§ WHAT IS BEING ASKED
Copy the lines below that contain "named".

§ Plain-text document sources
BEGIN
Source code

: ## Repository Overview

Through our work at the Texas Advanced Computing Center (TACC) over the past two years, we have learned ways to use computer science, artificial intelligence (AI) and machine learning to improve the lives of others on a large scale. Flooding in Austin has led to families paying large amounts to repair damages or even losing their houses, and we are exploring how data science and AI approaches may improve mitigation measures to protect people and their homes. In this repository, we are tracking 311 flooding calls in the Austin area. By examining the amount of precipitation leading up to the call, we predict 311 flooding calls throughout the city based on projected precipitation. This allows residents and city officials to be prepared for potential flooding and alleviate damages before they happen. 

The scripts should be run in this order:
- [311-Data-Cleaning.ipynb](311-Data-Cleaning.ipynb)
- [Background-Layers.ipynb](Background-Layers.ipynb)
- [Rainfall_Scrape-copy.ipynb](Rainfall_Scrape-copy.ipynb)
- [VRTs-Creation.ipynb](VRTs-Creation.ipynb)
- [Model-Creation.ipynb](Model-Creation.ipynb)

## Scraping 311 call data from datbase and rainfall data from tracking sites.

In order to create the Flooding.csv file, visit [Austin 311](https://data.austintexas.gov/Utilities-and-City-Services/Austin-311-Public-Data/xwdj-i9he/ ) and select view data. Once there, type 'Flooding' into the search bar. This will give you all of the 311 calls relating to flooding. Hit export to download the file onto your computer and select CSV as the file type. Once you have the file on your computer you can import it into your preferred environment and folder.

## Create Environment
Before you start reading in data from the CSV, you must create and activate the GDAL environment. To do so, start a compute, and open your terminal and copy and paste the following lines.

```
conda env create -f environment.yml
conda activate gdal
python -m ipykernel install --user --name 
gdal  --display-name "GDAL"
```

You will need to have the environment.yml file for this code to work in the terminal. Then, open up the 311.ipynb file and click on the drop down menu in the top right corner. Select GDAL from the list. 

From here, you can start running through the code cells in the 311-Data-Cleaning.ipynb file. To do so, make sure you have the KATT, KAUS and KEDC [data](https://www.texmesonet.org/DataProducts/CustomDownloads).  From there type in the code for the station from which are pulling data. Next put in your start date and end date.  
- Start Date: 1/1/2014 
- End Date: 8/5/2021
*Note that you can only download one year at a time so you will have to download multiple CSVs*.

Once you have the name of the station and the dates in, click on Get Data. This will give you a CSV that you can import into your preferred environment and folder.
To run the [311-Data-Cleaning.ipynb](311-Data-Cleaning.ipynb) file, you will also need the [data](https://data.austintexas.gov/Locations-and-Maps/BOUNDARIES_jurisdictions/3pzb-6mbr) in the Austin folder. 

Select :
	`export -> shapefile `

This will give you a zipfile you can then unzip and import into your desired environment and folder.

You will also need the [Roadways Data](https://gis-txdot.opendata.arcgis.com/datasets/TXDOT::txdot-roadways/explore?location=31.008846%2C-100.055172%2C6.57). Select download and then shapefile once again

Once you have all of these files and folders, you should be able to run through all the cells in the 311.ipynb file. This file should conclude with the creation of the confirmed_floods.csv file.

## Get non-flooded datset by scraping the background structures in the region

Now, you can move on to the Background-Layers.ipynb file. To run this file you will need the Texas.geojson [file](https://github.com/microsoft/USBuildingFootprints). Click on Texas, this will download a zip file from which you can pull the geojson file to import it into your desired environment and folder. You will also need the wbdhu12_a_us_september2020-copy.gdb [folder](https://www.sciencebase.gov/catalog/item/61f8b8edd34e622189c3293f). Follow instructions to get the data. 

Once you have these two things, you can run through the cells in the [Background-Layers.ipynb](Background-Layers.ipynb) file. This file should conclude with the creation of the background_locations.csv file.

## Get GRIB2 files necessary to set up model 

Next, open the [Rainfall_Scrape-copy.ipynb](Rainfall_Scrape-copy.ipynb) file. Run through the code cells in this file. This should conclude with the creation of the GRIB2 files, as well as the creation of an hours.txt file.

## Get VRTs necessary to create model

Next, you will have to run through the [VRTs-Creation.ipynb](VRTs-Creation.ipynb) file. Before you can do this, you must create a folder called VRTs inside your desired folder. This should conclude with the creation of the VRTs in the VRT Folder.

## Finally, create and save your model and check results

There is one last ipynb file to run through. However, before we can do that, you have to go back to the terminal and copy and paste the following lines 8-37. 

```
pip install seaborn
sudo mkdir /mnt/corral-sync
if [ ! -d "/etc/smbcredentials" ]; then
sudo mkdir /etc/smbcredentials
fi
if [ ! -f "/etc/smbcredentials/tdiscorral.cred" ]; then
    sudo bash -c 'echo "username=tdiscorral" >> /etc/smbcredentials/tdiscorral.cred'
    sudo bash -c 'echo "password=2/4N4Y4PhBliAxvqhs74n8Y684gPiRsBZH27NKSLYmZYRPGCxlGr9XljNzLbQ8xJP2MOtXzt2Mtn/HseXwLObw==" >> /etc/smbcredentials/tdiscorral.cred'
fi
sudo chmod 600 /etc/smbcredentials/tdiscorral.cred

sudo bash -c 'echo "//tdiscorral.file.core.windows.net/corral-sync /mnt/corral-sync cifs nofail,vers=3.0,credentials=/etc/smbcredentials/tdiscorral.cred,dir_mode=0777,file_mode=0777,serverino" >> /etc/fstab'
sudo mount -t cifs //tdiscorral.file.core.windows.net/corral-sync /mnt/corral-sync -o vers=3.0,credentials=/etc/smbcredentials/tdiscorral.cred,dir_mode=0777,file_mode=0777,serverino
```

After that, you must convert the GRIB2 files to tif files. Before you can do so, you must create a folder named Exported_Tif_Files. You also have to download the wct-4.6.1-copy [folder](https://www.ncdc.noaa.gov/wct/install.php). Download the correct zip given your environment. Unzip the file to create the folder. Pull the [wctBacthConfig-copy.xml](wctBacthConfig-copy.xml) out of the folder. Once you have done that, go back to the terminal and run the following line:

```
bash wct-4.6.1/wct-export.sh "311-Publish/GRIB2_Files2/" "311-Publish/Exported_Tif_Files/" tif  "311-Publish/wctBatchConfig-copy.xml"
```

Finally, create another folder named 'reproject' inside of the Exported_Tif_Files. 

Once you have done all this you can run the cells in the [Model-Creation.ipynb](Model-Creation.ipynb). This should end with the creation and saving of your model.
END
§ RESULT
After that, you must convert the GRIB2 files to tif files. Before you can do so, you must create a folder named Exported_Tif_Files. You also have to download the wct-4.6.1-copy [folder](https://www.ncdc.noaa.gov/wct/install.php). Download the correct zip given your environment. Unzip the file to create the folder. Pull the [wctBacthConfig-copy.xml](wctBacthConfig-copy.xml) out of the folder. Once you have done that, go back to the terminal and run the following line:
Finally, create another folder named 'reproject' inside of the Exported_Tif_Files. 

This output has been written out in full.